# Roadside BBQ stand



## mikedixon (Apr 22, 2013)

I am thinking about maybe starting a roadside BBQ stand. I live on a high traffic highway but good food is scarce in my area. I realize I will have to check with the health department to see what I need to be within code. I will probably need to get a business license and insurance. I have most of the equipment I need to do it properly. I just hate to have my equipment sitting idle so i thought this might be a good way to put it to use and to make some extra money to buy the BBQ trailer I want. I am thinking of just doing it on Friday and Saturday for now since I work full time and go to school. If it starts to become really profitable, I would entertain the idea of building something more permanent or at least using the trailer I am saving up for so I will have a more "professional" looking establishment. There is a good constant flow of traffic and it would be in a highly visible area so it would advertise itself pretty much. I have tried catering but there is a great deal of work in that and very little profit. I like the thought of being able to set in one place and not have to run food all over the country. Any thoughts or advise from those who have tried this? I see several people with a small offset smoker or a hot dog cart apparently doing pretty good in the next town from me but they are 20 miles away. There is a BBQ restaurant maybe 6 miles from me but they are expensive and very inconsistent in their quality. My food is pretty well known in my area and I have a following. I have lots of repeat customers in my small catering business. If I could just figure out how to sell my cheesecakes on the roadside along with my BBQ, I know I could be successful.


----------



## 05sprcrw (Apr 23, 2013)

I have not tried it myself but have thought about giving it a go.

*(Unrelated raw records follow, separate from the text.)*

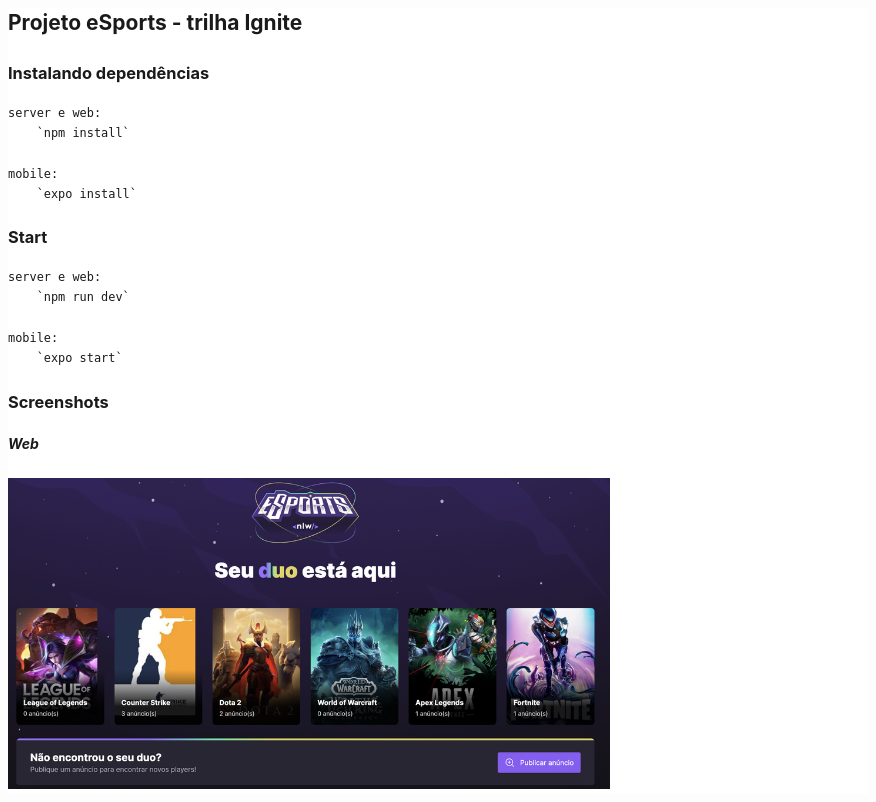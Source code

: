 # 
## Projeto eSports - trilha Ignite 

### Instalando dependências
    server e web:
        `npm install`
    
    mobile:
        `expo install`

### Start 
    server e web:
        `npm run dev`
    
    mobile:
        `expo start`

 ### Screenshots
 
 ##### Web

 <img width="70%" src="/public/web.png">
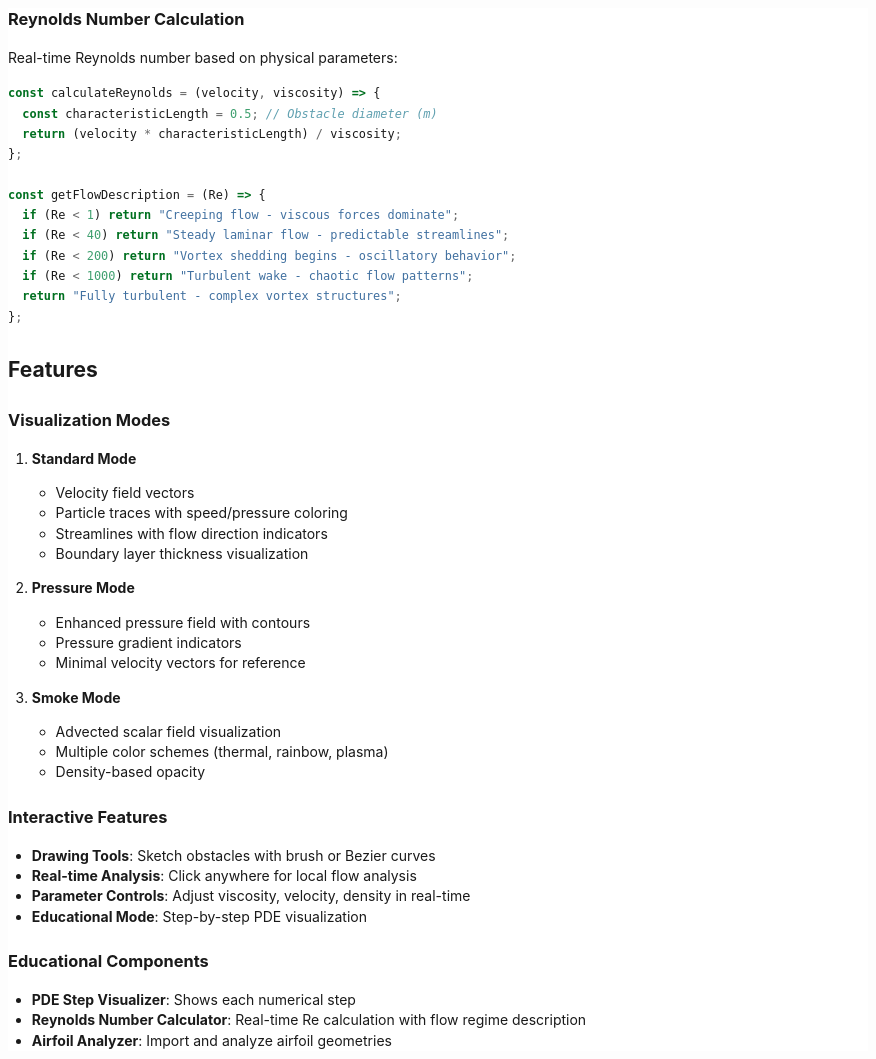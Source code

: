 ### Reynolds Number Calculation

Real-time Reynolds number based on physical parameters:

```typescript
const calculateReynolds = (velocity, viscosity) => {
  const characteristicLength = 0.5; // Obstacle diameter (m)
  return (velocity * characteristicLength) / viscosity;
};

const getFlowDescription = (Re) => {
  if (Re < 1) return "Creeping flow - viscous forces dominate";
  if (Re < 40) return "Steady laminar flow - predictable streamlines";
  if (Re < 200) return "Vortex shedding begins - oscillatory behavior";
  if (Re < 1000) return "Turbulent wake - chaotic flow patterns";
  return "Fully turbulent - complex vortex structures";
};
```

## Features

### Visualization Modes

1. **Standard Mode**

   - Velocity field vectors
   - Particle traces with speed/pressure coloring
   - Streamlines with flow direction indicators
   - Boundary layer thickness visualization

2. **Pressure Mode**

   - Enhanced pressure field with contours
   - Pressure gradient indicators
   - Minimal velocity vectors for reference

3. **Smoke Mode**
   - Advected scalar field visualization
   - Multiple color schemes (thermal, rainbow, plasma)
   - Density-based opacity

### Interactive Features

- **Drawing Tools**: Sketch obstacles with brush or Bezier curves
- **Real-time Analysis**: Click anywhere for local flow analysis
- **Parameter Controls**: Adjust viscosity, velocity, density in real-time
- **Educational Mode**: Step-by-step PDE visualization

### Educational Components

- **PDE Step Visualizer**: Shows each numerical step
- **Reynolds Number Calculator**: Real-time Re calculation with flow regime description
- **Airfoil Analyzer**: Import and analyze airfoil geometries

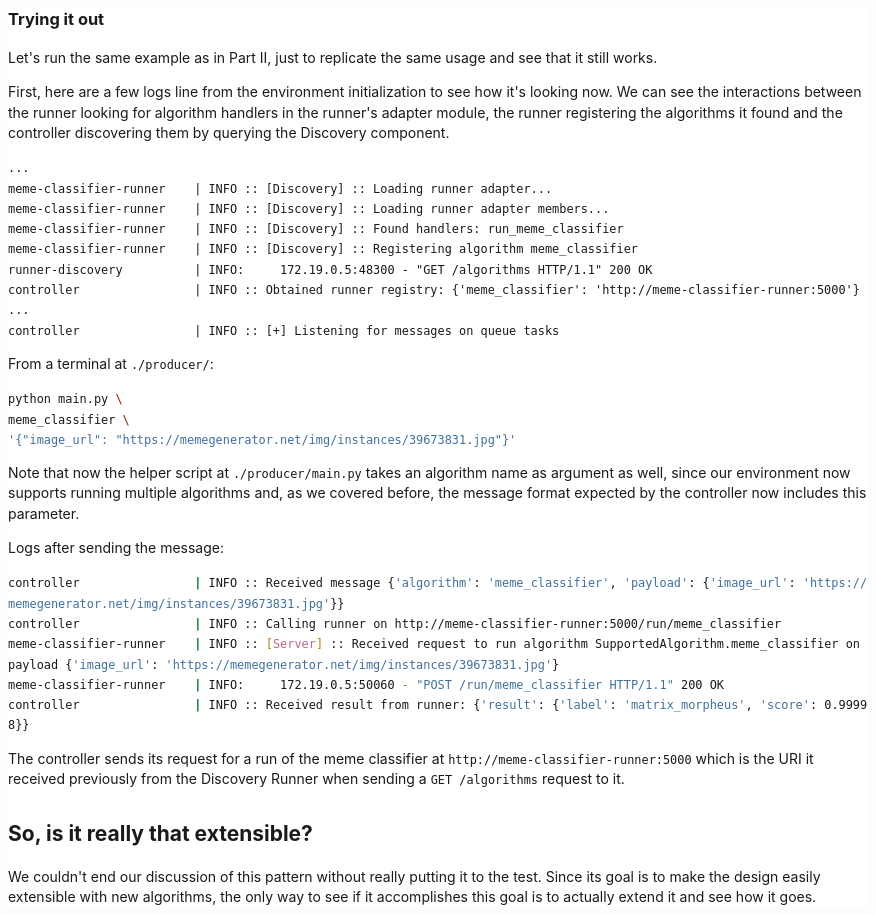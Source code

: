 ### Trying it out

Let's run the same example as in Part II, just to replicate the same usage and see that it still works.

First, here are a few logs line from the environment initialization to see how it's looking now. We can see the interactions between the runner looking for algorithm handlers in the runner's adapter module, the runner registering the algorithms it found and the controller discovering them by querying the Discovery component.
```
...
meme-classifier-runner    | INFO :: [Discovery] :: Loading runner adapter...
meme-classifier-runner    | INFO :: [Discovery] :: Loading runner adapter members...
meme-classifier-runner    | INFO :: [Discovery] :: Found handlers: run_meme_classifier
meme-classifier-runner    | INFO :: [Discovery] :: Registering algorithm meme_classifier
runner-discovery          | INFO:     172.19.0.5:48300 - "GET /algorithms HTTP/1.1" 200 OK
controller                | INFO :: Obtained runner registry: {'meme_classifier': 'http://meme-classifier-runner:5000'}
...
controller                | INFO :: [+] Listening for messages on queue tasks
```

From a terminal at `./producer/`:
```bash
python main.py \
meme_classifier \
'{"image_url": "https://memegenerator.net/img/instances/39673831.jpg"}'
```

Note that now the helper script at `./producer/main.py` takes an algorithm name as argument as well, since our environment now supports running multiple algorithms and, as we covered before, the message format expected by the controller now includes this parameter.

Logs after sending the message:
```bash
controller                | INFO :: Received message {'algorithm': 'meme_classifier', 'payload': {'image_url': 'https://memegenerator.net/img/instances/39673831.jpg'}}
controller                | INFO :: Calling runner on http://meme-classifier-runner:5000/run/meme_classifier
meme-classifier-runner    | INFO :: [Server] :: Received request to run algorithm SupportedAlgorithm.meme_classifier on payload {'image_url': 'https://memegenerator.net/img/instances/39673831.jpg'}
meme-classifier-runner    | INFO:     172.19.0.5:50060 - "POST /run/meme_classifier HTTP/1.1" 200 OK
controller                | INFO :: Received result from runner: {'result': {'label': 'matrix_morpheus', 'score': 0.99998}}
```

The controller sends its request for a run of the meme classifier at `http://meme-classifier-runner:5000` which is the URI it received previously from the Discovery Runner when sending a `GET /algorithms` request to it.

## So, is it really that extensible?

We couldn't end our discussion of this pattern without really putting it to the test. Since its goal is to make the design easily extensible with new algorithms, the only way to see if it accomplishes this goal is to actually extend it and see how it goes.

Much like the catering I have a felling your stand would be a lot of work for the amount of income it would bring in. Then its a matter of how much to cook any given weekend. I am sure someone who has attempted/is doing it will be able to give you better input then myself.


----------



## dewetha (Apr 23, 2013)

"if you build it they will come". it's worth a shot, work out the details see how it goes. it's better than to always wonder "what if". even if you fail you will gain some knowledge that will help you down the road.


----------